Dans le second, Léda Burdy (émouvante Frédérique Dufour), hôtesse d'accueil au sourire à toute épreuve, en permanence "chaleureuse, généreuse et cordiale" fidèle aux préceptes de l'entreprise Egon Framm se voit signifier qu'elle ne "correspond plus aux exigences du marché".
Le dernier, chorégraphique et charnel autour d'un tas de terre met en scène une jeune femme qui relate un amour interdit sur fond de battue en forêt. Interprèté magnifiquement par Lou Heyman, il est un upperccut d'une force inouïe.

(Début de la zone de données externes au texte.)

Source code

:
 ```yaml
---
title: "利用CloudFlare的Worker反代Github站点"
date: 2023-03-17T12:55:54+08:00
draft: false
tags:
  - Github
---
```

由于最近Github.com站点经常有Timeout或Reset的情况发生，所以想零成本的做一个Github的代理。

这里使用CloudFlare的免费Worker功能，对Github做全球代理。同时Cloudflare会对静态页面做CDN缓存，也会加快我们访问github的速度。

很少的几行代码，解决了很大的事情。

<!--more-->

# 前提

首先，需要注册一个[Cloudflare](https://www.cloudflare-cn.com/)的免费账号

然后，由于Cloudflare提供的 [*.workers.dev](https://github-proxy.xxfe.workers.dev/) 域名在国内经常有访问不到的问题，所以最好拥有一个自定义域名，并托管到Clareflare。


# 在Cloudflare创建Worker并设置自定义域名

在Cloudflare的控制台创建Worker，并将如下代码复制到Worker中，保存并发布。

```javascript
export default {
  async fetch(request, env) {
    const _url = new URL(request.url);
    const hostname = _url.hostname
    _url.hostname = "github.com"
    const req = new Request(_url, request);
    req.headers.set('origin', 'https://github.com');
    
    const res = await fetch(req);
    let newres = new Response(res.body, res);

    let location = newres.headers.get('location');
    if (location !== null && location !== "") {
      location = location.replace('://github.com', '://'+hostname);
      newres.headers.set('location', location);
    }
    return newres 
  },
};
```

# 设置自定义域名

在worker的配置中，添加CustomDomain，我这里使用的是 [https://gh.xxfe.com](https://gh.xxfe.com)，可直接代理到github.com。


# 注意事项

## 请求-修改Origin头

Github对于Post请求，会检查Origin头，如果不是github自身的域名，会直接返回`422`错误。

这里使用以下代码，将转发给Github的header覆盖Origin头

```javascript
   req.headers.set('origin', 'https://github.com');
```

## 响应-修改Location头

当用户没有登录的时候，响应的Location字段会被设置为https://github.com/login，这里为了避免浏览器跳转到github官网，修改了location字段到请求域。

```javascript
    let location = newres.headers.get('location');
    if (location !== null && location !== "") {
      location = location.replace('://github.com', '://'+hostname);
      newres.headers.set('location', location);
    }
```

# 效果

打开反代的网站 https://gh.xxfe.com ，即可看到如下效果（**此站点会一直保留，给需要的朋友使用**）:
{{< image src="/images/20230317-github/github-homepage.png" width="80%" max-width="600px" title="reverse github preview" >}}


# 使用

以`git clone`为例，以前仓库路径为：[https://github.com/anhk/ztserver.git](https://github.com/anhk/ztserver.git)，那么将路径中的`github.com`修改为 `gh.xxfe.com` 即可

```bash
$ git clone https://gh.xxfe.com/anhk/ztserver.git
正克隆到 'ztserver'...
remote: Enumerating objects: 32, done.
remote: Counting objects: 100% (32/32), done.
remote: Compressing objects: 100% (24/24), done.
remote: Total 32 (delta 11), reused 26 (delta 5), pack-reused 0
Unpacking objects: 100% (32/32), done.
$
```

Dans les trois monologues, la présence des éléments et de la nature est importante (le vent dans les arbres pour Lilith, le lac gelé et la neige pour Léda, la forêt et la terre pour la battue), rapprochant ces trois figures de l'universel et s'inspirant de la mythologie, pour en faire de vraies héroïnes modernes de tragédie. L'écriture circulaire de Magali Mougel vrille inlassablement les obsessions et les angoisses des protagonistes, décrivant leur lente agonie jusqu'au malaise.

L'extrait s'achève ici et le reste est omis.